Stored records →
BEGIN
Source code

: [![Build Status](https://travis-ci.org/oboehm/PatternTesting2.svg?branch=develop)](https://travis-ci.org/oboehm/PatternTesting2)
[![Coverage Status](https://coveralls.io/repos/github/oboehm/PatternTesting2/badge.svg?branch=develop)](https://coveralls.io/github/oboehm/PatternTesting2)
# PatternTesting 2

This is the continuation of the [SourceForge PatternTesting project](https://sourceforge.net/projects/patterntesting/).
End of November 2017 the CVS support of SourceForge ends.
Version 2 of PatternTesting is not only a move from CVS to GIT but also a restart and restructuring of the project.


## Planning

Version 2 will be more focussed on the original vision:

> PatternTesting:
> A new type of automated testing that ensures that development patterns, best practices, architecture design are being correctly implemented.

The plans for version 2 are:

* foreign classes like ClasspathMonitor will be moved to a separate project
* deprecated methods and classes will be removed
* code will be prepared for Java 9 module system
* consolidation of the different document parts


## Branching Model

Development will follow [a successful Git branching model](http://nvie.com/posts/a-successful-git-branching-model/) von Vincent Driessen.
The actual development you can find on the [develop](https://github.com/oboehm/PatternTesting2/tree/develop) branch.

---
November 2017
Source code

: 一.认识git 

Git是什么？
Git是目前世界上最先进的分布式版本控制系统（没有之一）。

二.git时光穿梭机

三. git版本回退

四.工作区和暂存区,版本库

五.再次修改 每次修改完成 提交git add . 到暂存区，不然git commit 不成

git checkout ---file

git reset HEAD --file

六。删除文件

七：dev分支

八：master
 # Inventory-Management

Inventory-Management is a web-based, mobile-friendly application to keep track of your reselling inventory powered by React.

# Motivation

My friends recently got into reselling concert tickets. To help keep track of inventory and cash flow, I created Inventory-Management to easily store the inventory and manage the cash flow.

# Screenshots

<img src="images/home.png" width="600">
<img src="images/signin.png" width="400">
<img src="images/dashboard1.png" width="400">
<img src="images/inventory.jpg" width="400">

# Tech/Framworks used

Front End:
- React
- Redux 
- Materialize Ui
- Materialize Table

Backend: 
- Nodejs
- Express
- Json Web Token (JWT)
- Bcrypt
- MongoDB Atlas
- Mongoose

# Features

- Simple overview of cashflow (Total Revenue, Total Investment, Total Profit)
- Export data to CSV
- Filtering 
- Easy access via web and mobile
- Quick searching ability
END
Work required → Return the full data, every line of it, with nothing altered.

Finished exercise →
Source code

: [![Build Status](https://travis-ci.org/oboehm/PatternTesting2.svg?branch=develop)](https://travis-ci.org/oboehm/PatternTesting2)
[![Coverage Status](https://coveralls.io/repos/github/oboehm/PatternTesting2/badge.svg?branch=develop)](https://coveralls.io/github/oboehm/PatternTesting2)
# PatternTesting 2

This is the continuation of the [SourceForge PatternTesting project](https://sourceforge.net/projects/patterntesting/).
End of November 2017 the CVS support of SourceForge ends.
Version 2 of PatternTesting is not only a move from CVS to GIT but also a restart and restructuring of the project.


## Planning

Version 2 will be more focussed on the original vision:

> PatternTesting:
> A new type of automated testing that ensures that development patterns, best practices, architecture design are being correctly implemented.

The plans for version 2 are:

* foreign classes like ClasspathMonitor will be moved to a separate project
* deprecated methods and classes will be removed
* code will be prepared for Java 9 module system
* consolidation of the different document parts


## Branching Model

Development will follow [a successful Git branching model](http://nvie.com/posts/a-successful-git-branching-model/) von Vincent Driessen.
The actual development you can find on the [develop](https://github.com/oboehm/PatternTesting2/tree/develop) branch.

---
November 2017
Source code

: 一.认识git 

Git是什么？
Git是目前世界上最先进的分布式版本控制系统（没有之一）。

二.git时光穿梭机

三. git版本回退

四.工作区和暂存区,版本库

五.再次修改 每次修改完成 提交git add . 到暂存区，不然git commit 不成

git checkout ---file

git reset HEAD --file

六。删除文件

七：dev分支

八：master
 # Inventory-Management

Inventory-Management is a web-based, mobile-friendly application to keep track of your reselling inventory powered by React.

# Motivation

My friends recently got into reselling concert tickets. To help keep track of inventory and cash flow, I created Inventory-Management to easily store the inventory and manage the cash flow.

# Screenshots

<img src="images/home.png" width="600">
<img src="images/signin.png" width="400">
<img src="images/dashboard1.png" width="400">
<img src="images/inventory.jpg" width="400">

# Tech/Framworks used

Front End:
- React
- Redux 
- Materialize Ui
- Materialize Table

Backend: 
- Nodejs
- Express
- Json Web Token (JWT)
- Bcrypt
- MongoDB Atlas
- Mongoose

# Features

- Simple overview of cashflow (Total Revenue, Total Investment, Total Profit)
- Export data to CSV
- Filtering 
- Easy access via web and mobile
- Quick searching ability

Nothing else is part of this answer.